We recommend not to use BTRFS on linux, it's known to not work well in conjunction with ArangoDB. We experienced that arangodb facing latency issues on accessing its database files on BTRFS partitions. In conjunction with BTRFS and AUFS we also saw data loss on restart.

Virtual Memory Page Sizes

(LINUX)

By default, ArangoDB uses Jemalloc as the memory allocator. Jemalloc does a good job of reducing virtual memory fragmentation, especially for long-running processes. Unfortunately, some OS configurations can interfere with Jemalloc's ability to function properly. Specifically, Linux's "transparent hugepages", Windows' "large pages" and other similar features sometimes prevent Jemalloc from returning unused memory to the operating system and result in unnecessarily high memory use. Therefore, we recommend disabling these features when using Jemalloc with ArangoDB. Please consult your operating system's documentation for how to do this.

Execute

sudo bash -c "echo madvise >/sys/kernel/mm/transparent_hugepage/enabled"
sudo bash -c "echo madvise >/sys/kernel/mm/transparent_hugepage/defrag"

before executing arangod.

Swap Space

(LINUX)

It is recommended to assign swap space for a server that is running arangod.
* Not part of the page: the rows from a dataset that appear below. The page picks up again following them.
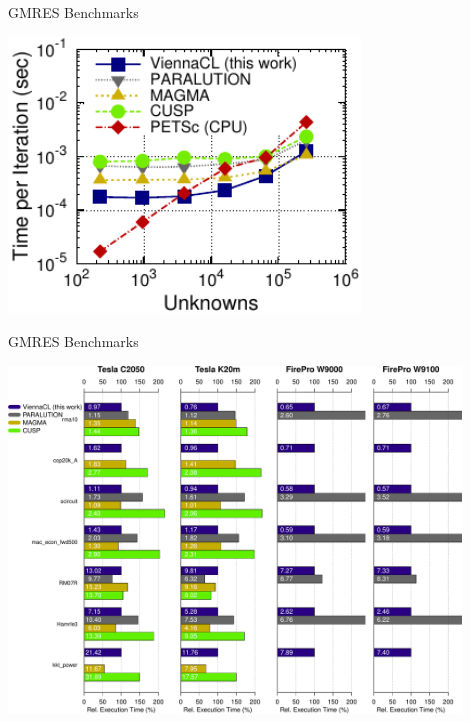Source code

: \begin{frame}[fragile]{GMRES Benchmarks}
 \begin{block}{}
 \begin{center}
  \includegraphics[width=0.7\textwidth]{figures/time-laplace2d-K20m-gmres}
 \end{center}
 \end{block}   
\end{frame}

\begin{frame}[fragile]{GMRES Benchmarks}
 \begin{block}{}
 \begin{center}
  \vspace*{-1cm}
  \includegraphics[width=0.9\textwidth]{figures/gmres}
 \end{center}
 \end{block}   
\end{frame}

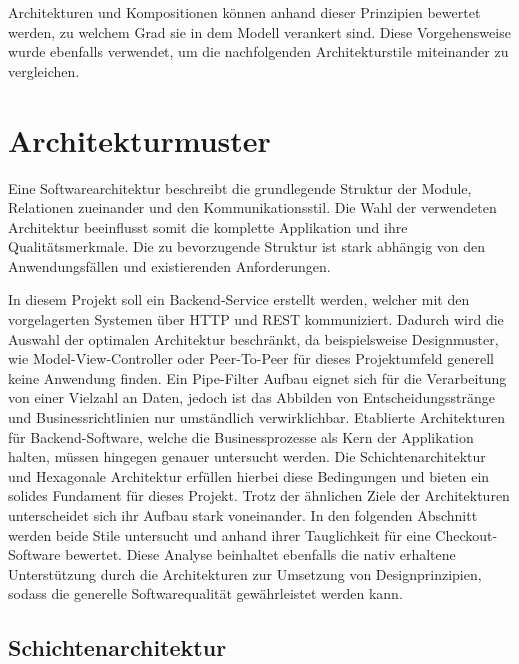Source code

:Architekturen und Kompositionen können anhand dieser Prinzipien bewertet werden, zu welchem Grad sie in dem Modell verankert sind. Diese Vorgehensweise wurde ebenfalls verwendet, um die nachfolgenden Architekturstile miteinander zu vergleichen. 

\section{Architekturmuster}


Eine Softwarearchitektur beschreibt die grundlegende Struktur der Module, Relationen zueinander und den Kommunikationsstil. Die Wahl der verwendeten Architektur beeinflusst somit die komplette Applikation und ihre Qualitätsmerkmale. Die zu bevorzugende Struktur ist stark abhängig von den Anwendungsfällen und existierenden Anforderungen. 

In diesem Projekt soll ein Backend-Service erstellt werden, welcher mit den vorgelagerten Systemen über HTTP und REST kommuniziert. Dadurch wird die Auswahl der optimalen Architektur beschränkt, da beispielsweise Designmuster, wie Model-View-Controller oder Peer-To-Peer für dieses Projektumfeld generell keine Anwendung finden.  Ein Pipe-Filter Aufbau eignet sich für die Verarbeitung von einer Vielzahl an Daten, jedoch ist das Abbilden von Entscheidungsstränge und Businessrichtlinien nur umständlich verwirklichbar. Etablierte Architekturen für Backend-Software, welche die Businessprozesse als Kern der Applikation halten, müssen hingegen genauer untersucht werden. Die Schichtenarchitektur und Hexagonale Architektur erfüllen hierbei diese Bedingungen und bieten ein solides Fundament für dieses Projekt. Trotz der ähnlichen Ziele der Architekturen unterscheidet sich ihr Aufbau stark voneinander. In den folgenden Abschnitt werden beide Stile untersucht und anhand ihrer Tauglichkeit für eine Checkout-Software bewertet. Diese Analyse beinhaltet ebenfalls die nativ erhaltene Unterstützung durch die Architekturen zur Umsetzung von Designprinzipien, sodass die generelle Softwarequalität gewährleistet werden kann. 

\subsection{Schichtenarchitektur}


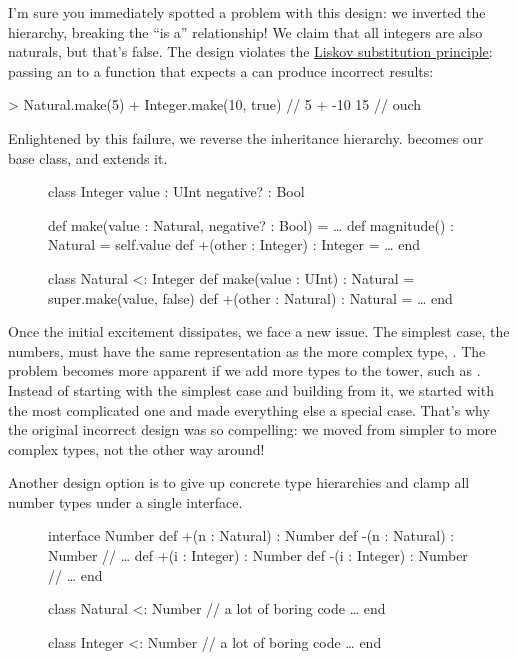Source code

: \documentclass{article}
\begin{document}
I'm sure you immediately spotted a problem with this design: we inverted the hierarchy, breaking the ``is a'' relationship!
We claim that all integers are also naturals, but that's false.
The design violates the \href{https://en.wikipedia.org/wiki/Liskov_substitution_principle}{Liskov substitution principle}: passing an  to a function that expects a  can produce incorrect results:

\begin{code}
> Natural.make(5) + Integer.make(10, true) // 5 + -10
15 // ouch
\end{code}

Enlightened by this failure, we reverse the inheritance hierarchy.
 becomes our base class, and  extends it.

\begin{figure}
\begin{code}
class Integer
  value : UInt
  negative? : Bool

  def make(value : Natural, negative? : Bool) = \ldots
  def magnitude() : Natural = self.value
  def +(other : Integer) : Integer = \ldots
end

class Natural <: Integer
  def make(value : UInt) : Natural = super.make(value, false)
  def +(other : Natural) : Natural = \ldots
end
\end{code}
\end{figure}

Once the initial excitement dissipates, we face a new issue.
The simplest case, the  numbers, must have the same representation as the more complex type, .
The problem becomes more apparent if we add more types to the tower, such as .
Instead of starting with the simplest case and building from it, we started with the most complicated one and made everything else a special case.
That's why the original incorrect design was so compelling: we moved from simpler to more complex types, not the other way around!

Another design option is to give up concrete type hierarchies and clamp all number types under a single interface.

\begin{figure}
\begin{code}
interface Number
  def +(n : Natural) : Number
  def -(n : Natural) : Number
  // \ldots
  def +(i : Integer) : Number
  def -(i : Integer) : Number
  // \ldots
end

class Natural <: Number
  // a lot of boring code \ldots
end

class Integer <: Number
  // a lot of boring code \ldots
end
\end{code}
\end{figure}
\end{document}
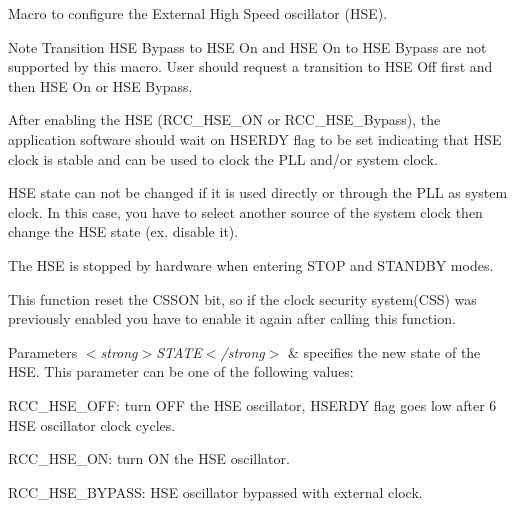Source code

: Macro to configure the External High Speed oscillator (H\+SE). 

\begin{DoxyNote}{Note}
Transition H\+SE Bypass to H\+SE On and H\+SE On to H\+SE Bypass are not supported by this macro. User should request a transition to H\+SE Off first and then H\+SE On or H\+SE Bypass. 

After enabling the H\+SE (R\+C\+C\+\_\+\+H\+S\+E\+\_\+\+ON or R\+C\+C\+\_\+\+H\+S\+E\+\_\+\+Bypass), the application software should wait on H\+S\+E\+R\+DY flag to be set indicating that H\+SE clock is stable and can be used to clock the P\+LL and/or system clock. 

H\+SE state can not be changed if it is used directly or through the P\+LL as system clock. In this case, you have to select another source of the system clock then change the H\+SE state (ex. disable it). 

The H\+SE is stopped by hardware when entering S\+T\+OP and S\+T\+A\+N\+D\+BY modes. 

This function reset the C\+S\+S\+ON bit, so if the clock security system(\+C\+S\+S) was previously enabled you have to enable it again after calling this function. 
\end{DoxyNote}

\begin{DoxyParams}{Parameters}
{\em $<$strong$>$\+S\+T\+A\+T\+E$<$/strong$>$} & specifies the new state of the H\+SE. This parameter can be one of the following values\+: \begin{DoxyItemize}
\item R\+C\+C\+\_\+\+H\+S\+E\+\_\+\+O\+FF\+: turn O\+FF the H\+SE oscillator, H\+S\+E\+R\+DY flag goes low after 6 H\+SE oscillator clock cycles. \item R\+C\+C\+\_\+\+H\+S\+E\+\_\+\+ON\+: turn ON the H\+SE oscillator. \item R\+C\+C\+\_\+\+H\+S\+E\+\_\+\+B\+Y\+P\+A\+SS\+: H\+SE oscillator bypassed with external clock. \end{DoxyItemize}
\\
\hline
\end{DoxyParams}
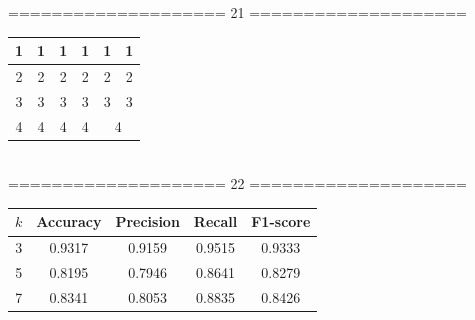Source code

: \documentclass[12pt, a4paper, onecolumn]{article}
\begin{document}
\begin{center}
====================  21  ====================\\[15pt]
%

{
	\begin{tabular}{|c|c|c|c|c|c|}
		\hline
		1 & 1 & 1 & 1 & 1 & 1\\
		\hline
		2 & {\cellcolor{red}2} & 2 & 2 & {\cellcolor[gray]{0.7}2} & 2\\ %
		\hline
		3 & 3 & 3 & 3 & 3 & 3\\
		\hline
		4 & 4 & 4 & 4 & \multicolumn{2}{|c|}{{\cellcolor[rgb]{0.7, 0.5, 1}4}}\\ %
		\hline
	\end{tabular}
}\\[20pt]



====================  22  ====================\\[15pt]
%

\begin{tabular}{ccccc}
	\toprule
	$k$ & Accuracy & Precision & Recall & F1-score \\
	\midrule
	3 & 0.9317 & 0.9159 & 0.9515 & 0.9333 \\
	5 & 0.8195 & 0.7946 & 0.8641 & 0.8279 \\
	7 & 0.8341 & 0.8053 & 0.8835 & 0.8426 \\
	\bottomrule
\end{tabular}\\[20pt]


\end{center} 
\end{document}
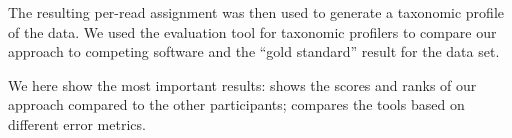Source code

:The resulting per-read assignment was then used to generate a taxonomic profile of the data.
We used the  evaluation tool for taxonomic profilers  \citep{Sczyrba2017}
to compare our approach to competing software and the ``gold standard'' result for the data set.

We here show the most important  results:
 shows the scores and ranks of our approach compared to the other  participants;
 compares the tools based on different error metrics.%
Configuring swap space can prevent the operating system's OOM killer from killing ArangoDB too eagerly on Linux.

Over-Commit Memory

Execute

sudo bash -c "echo 0 >/proc/sys/vm/overcommit_memory"

before executing arangod.

From www.kernel.org:

  • When this flag is 0, the kernel attempts to estimate the amount of free memory left when userspace requests more memory.

  • When this flag is 1, the kernel pretends there is always enough memory until it actually runs out.

  • When this flag is 2, the kernel uses a "never overcommit" policy that attempts to prevent any overcommit of memory.

Zone Reclaim

Execute

sudo bash -c "echo 0 >/proc/sys/vm/overcommit_memory"

before executing arangod.

From www.kernel.org:

This is value ORed together of

  • 1 = Zone reclaim on
  • 2 = Zone reclaim writes dirty pages out
  • 4 = Zone reclaim swaps pages

NUMA

Multi-processor systems often have non-uniform Access Memory (NUMA). ArangoDB should be started with interleave on such system. This can be achieved using

numactl --interleave=all arangod ...

Environment Variables

It is recommended to set the environment variable GLIBCXX_FORCE_NEW to 1 on systems that use glibc++ in order to disable the memory pooling built into glibc++. That memory pooling is unnecessary because Jemalloc will already do memory pooling.

Execute

export GLIBCXX_FORCE_NEW=1

before starting arangod.

32bit

While it is possible to compile ArangoDB on 32bit system, this is not a recommended environment. 64bit systems can address a significantly bigger memory region.